In 1994, the water managed area was estimated at 39 938 ha in the government controlled area, of which 39 545 ha were equipped for full or partial control irrigation. Less than 1 % consisted of spate irrigation. It is estimated however, on the basis of current and potentially available water when the latter is fully developed, that this water managed area is already larger than the irrigation potential. In 1994 only 32 864 ha, or only 82% of the water managed area, were irrigated because of water shortages. Due to continuous water withdrawal and to increasing future water needs for domestic and industrial purposes, this area is unlikely to increase considerably. For this reason, estimates of an irrigation potential of 36 807 ha have been given, including the possible use of tertiary treated wastewater in the future and a greater water storage capacity in the new dams to be constructed. This irrigation potential area is slightly more than the actually irrigated area in 1994 but less than the total water managed area in 1994.
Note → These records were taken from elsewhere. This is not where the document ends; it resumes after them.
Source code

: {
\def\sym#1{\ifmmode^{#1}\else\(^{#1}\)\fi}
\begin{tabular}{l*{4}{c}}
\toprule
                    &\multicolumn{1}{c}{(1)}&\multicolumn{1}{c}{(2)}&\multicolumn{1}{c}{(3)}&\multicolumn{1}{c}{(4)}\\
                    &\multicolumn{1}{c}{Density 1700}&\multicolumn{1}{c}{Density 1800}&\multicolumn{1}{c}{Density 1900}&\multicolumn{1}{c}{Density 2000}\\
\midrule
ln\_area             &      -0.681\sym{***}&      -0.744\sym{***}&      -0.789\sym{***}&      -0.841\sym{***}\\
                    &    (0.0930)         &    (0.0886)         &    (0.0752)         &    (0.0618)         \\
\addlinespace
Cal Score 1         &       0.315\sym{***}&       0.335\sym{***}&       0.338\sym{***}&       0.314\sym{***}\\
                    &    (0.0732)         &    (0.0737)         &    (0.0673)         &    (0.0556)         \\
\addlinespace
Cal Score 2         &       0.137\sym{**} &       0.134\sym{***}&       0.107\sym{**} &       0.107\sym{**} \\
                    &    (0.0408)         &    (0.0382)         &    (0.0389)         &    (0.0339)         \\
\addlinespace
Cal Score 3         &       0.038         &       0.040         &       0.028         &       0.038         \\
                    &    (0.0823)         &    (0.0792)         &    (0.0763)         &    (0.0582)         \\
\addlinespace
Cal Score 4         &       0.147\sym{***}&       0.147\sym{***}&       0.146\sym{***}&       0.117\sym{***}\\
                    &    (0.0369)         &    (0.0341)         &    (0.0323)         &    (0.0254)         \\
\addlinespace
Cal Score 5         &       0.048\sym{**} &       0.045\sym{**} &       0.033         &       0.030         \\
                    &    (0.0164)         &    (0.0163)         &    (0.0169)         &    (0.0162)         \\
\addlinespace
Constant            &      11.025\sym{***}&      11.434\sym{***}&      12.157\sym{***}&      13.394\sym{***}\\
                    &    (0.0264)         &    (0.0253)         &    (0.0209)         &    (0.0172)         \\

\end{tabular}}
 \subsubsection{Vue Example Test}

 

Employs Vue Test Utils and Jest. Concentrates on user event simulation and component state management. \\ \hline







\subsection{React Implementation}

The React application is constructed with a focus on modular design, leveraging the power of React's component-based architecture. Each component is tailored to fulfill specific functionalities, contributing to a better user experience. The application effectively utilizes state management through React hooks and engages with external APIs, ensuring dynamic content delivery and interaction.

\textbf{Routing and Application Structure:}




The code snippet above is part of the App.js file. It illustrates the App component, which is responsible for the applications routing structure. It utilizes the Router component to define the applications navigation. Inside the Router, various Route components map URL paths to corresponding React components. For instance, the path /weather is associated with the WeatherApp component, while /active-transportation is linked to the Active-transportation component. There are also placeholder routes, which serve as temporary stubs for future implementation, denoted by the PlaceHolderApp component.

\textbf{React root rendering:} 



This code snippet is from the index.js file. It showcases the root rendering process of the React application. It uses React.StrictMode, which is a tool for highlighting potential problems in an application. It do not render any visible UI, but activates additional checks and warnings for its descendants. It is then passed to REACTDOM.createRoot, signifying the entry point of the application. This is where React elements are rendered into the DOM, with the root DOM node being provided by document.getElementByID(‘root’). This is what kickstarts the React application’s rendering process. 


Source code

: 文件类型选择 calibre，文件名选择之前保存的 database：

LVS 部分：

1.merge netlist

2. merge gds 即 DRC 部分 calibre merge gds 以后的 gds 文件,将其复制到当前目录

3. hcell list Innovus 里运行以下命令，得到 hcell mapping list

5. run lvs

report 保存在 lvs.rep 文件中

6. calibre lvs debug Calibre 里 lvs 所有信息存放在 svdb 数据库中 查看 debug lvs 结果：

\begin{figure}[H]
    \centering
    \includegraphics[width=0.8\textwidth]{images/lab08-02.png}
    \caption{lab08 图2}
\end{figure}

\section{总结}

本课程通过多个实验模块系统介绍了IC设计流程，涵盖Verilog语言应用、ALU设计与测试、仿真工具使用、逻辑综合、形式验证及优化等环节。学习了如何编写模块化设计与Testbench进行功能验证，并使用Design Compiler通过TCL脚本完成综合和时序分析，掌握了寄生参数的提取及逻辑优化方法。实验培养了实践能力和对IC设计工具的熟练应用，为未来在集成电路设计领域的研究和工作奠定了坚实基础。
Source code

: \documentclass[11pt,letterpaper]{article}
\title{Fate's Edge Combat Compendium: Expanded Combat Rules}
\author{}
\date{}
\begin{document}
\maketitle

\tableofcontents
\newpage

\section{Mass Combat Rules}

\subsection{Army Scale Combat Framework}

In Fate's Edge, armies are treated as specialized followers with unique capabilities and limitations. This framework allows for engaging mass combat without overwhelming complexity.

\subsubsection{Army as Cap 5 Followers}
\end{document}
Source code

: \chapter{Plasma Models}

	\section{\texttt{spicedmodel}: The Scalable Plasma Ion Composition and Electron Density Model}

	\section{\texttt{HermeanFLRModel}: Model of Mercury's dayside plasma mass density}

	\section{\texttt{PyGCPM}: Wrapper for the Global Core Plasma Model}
Spring water and groundwater were the first target of water resources development. Traditionally this water was cheap and easy to develop by individual farmers or farmers' Irrigation Divisions or Associations. In the former case the farmers develop the springs or tubewells on an individual basis, whilst in the latter case water resources are developed by a group of farmers who are then eligible for a government subsidy for the capital expenditure. In both cases a government permit is required prior to initiation of any water work. Normally these schemes are small and they cover 1 to 3 ha, although larger schemes have also been developed in recent years.

After independence in 1961 and following the full utilization of groundwater resources. emphasis was placed on collecting and storing surface water during the winter and utilizing it throughout the year. In 1994, a little less than half the area was irrigated from surface water.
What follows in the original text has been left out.